Affective commitment is employees’ psychological and emotional attachment to their organization, including identification with and involvement to the organization. The antecedents of this type of commitment are job characteristics, the degree to which employees can trust their organization, and the degree to which employees feel they actually can change or influence the organizational decisions. In addition, age and tenure tend to be positively related to the affective commitment.

Continuance commitment might serve as a basis for making decision of whether leaving the organization or not. Employees will consider the costs related to stopping their careers in the organization. The antecedents of this commitment could be anything that employees regard as causes of leaving the organization. Age, tenure, career satisfaction, and intent to leave are generally mentioned as the antecedents of continuance commitment. Among those antecedents, career satisfaction provides an explicit way in measuring expected outcomes of leaving the organization.

Normative commitment is related to employees’ feeling of obligation to their organization. Employees with normative commitment usually prefer to remain in the organization because they feel they ought to do so. The antecedents of normative commitment include the aforementioned antecedents of affective and continuance commitments and co-worker’s commitment as well. Co-worker’s commitment might provide generally required and accepted attitudes of employees to the organization.

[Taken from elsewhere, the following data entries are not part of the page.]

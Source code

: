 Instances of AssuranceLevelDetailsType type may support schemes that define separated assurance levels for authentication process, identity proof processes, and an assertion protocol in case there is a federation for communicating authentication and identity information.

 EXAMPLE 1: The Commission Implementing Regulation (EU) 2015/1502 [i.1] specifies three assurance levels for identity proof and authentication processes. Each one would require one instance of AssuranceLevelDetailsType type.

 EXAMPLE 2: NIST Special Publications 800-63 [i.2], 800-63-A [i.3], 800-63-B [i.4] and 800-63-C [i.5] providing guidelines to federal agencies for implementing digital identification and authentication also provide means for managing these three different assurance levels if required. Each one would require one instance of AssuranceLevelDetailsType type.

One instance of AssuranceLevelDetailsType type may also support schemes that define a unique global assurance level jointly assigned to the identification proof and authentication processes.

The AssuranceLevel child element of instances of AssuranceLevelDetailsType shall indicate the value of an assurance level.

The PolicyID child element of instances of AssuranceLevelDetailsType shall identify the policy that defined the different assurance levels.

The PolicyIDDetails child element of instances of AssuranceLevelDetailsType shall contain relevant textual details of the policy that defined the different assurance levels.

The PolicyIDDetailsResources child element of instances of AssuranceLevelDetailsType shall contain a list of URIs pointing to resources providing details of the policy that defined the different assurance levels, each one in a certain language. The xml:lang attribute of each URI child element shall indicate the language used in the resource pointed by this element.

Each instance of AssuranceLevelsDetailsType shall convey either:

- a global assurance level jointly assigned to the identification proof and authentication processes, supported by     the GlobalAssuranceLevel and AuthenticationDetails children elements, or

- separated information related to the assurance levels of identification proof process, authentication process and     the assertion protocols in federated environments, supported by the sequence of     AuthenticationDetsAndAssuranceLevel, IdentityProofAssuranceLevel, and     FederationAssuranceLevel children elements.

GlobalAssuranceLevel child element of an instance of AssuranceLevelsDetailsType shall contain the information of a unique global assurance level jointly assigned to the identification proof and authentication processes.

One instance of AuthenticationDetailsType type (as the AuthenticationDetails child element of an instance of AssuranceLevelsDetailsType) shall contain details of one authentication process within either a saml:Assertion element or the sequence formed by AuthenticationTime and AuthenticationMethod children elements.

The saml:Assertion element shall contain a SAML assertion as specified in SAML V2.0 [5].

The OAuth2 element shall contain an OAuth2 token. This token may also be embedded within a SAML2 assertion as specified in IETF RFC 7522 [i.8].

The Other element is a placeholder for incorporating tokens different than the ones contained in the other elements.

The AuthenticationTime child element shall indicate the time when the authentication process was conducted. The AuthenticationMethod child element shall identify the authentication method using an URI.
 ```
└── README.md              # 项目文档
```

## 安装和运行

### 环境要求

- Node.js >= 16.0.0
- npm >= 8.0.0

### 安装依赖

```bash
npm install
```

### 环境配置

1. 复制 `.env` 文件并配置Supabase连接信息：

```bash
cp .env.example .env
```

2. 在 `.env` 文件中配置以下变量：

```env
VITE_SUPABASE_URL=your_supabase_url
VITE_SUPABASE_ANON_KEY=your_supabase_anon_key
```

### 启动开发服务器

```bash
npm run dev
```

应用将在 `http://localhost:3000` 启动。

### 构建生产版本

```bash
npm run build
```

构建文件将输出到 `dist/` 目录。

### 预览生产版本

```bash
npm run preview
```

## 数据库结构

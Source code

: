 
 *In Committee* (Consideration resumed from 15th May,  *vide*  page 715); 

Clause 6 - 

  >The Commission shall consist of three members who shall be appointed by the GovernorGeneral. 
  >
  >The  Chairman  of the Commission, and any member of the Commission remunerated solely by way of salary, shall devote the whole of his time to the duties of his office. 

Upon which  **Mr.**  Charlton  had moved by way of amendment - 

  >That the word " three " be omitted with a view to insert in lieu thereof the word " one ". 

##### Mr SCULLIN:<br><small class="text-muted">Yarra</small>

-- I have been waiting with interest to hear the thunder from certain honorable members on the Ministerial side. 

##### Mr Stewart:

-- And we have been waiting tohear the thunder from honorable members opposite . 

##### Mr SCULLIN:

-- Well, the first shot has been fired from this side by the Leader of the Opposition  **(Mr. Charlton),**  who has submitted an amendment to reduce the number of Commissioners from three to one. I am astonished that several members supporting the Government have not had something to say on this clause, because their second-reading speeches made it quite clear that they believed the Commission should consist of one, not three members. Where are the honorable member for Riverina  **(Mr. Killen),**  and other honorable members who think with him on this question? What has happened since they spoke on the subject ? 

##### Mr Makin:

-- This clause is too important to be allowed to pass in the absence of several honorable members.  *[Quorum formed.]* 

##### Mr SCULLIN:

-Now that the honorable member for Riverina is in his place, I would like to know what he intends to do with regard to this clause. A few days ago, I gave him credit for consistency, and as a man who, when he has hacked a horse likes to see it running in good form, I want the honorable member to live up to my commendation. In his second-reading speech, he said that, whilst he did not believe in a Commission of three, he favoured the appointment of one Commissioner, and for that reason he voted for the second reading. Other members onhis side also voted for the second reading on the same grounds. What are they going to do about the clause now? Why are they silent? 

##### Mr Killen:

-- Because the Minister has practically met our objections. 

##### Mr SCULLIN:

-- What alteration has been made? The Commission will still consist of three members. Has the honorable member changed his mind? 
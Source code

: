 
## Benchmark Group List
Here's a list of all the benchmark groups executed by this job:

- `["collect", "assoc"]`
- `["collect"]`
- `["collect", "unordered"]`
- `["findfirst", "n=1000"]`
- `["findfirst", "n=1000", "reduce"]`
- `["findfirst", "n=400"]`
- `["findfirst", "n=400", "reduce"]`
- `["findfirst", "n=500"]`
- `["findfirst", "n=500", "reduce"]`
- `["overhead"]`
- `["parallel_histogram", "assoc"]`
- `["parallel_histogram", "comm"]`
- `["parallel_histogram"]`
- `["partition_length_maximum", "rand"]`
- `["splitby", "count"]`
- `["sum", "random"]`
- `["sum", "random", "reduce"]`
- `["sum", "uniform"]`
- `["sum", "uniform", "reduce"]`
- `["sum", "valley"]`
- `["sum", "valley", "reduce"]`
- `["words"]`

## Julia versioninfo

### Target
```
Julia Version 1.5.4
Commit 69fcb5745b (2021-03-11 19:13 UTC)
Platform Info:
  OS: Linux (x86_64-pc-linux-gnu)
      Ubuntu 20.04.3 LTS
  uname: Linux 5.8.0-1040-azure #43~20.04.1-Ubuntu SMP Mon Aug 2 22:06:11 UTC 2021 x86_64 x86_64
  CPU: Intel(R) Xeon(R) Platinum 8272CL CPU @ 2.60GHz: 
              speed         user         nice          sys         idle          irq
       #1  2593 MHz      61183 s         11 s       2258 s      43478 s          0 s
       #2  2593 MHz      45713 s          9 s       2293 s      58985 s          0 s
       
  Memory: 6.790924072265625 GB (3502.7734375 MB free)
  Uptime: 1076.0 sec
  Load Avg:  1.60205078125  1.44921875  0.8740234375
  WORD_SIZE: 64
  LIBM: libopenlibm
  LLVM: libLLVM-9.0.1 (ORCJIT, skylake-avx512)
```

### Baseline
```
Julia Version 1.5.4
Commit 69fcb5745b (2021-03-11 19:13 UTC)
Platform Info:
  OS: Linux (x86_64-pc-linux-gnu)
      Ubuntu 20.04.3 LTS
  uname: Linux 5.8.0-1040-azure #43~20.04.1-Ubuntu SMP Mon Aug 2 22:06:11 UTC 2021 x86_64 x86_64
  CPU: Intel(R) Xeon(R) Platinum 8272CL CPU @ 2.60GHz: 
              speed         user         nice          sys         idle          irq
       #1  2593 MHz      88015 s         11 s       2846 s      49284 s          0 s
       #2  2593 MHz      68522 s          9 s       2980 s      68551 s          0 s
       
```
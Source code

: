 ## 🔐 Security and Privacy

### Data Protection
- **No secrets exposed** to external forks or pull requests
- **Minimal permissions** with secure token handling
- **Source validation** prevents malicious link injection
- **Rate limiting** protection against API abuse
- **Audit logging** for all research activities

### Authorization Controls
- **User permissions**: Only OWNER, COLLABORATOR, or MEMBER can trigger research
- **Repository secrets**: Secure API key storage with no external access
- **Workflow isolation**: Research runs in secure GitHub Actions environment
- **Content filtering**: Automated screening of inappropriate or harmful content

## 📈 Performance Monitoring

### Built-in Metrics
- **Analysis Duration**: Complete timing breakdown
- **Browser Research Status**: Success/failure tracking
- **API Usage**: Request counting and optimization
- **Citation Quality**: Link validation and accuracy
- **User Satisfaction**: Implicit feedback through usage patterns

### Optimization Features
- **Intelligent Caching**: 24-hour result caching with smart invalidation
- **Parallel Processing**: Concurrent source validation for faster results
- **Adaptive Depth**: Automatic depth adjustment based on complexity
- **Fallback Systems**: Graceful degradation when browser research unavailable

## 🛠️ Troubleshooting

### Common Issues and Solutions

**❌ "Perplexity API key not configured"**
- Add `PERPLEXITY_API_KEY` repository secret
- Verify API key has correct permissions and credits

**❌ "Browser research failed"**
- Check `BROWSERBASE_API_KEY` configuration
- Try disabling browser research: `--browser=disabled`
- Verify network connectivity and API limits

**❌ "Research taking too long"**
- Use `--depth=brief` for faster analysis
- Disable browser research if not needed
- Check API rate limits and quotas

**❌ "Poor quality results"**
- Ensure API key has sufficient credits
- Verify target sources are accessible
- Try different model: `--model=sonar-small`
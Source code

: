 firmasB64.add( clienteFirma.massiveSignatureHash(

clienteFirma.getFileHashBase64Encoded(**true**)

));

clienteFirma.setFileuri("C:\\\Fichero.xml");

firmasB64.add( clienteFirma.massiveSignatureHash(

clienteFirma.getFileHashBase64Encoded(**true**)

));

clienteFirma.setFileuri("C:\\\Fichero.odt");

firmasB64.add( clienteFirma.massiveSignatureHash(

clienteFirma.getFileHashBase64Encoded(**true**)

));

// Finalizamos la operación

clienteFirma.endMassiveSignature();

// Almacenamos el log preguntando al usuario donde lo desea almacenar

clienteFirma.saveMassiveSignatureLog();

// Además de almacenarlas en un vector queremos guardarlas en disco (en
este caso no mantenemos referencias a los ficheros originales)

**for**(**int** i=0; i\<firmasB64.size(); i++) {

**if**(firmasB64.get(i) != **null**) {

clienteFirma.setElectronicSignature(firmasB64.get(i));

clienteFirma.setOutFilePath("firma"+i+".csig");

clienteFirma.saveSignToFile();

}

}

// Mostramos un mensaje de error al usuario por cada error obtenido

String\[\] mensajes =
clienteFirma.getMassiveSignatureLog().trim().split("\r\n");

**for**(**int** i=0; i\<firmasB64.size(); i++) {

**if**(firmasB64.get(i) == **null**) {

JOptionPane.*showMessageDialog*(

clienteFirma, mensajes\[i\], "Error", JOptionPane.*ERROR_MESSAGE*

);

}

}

Meyer, Allen, and Smith (1993) conducted further investigation to see whether the 3 commitments model could be generalized to the domain of occupational commitment. They found not only the generalizability of 3-commitment model across several domains, but demonstration of given hypothesis that commitment predicted employee’s behavior such as turnover intention and job satisfaction. Study of commitment have got more and more attentions by researchers because commitment might be able to predict the intent of and actual turnover, which are a considerably risky sign to retention of employees.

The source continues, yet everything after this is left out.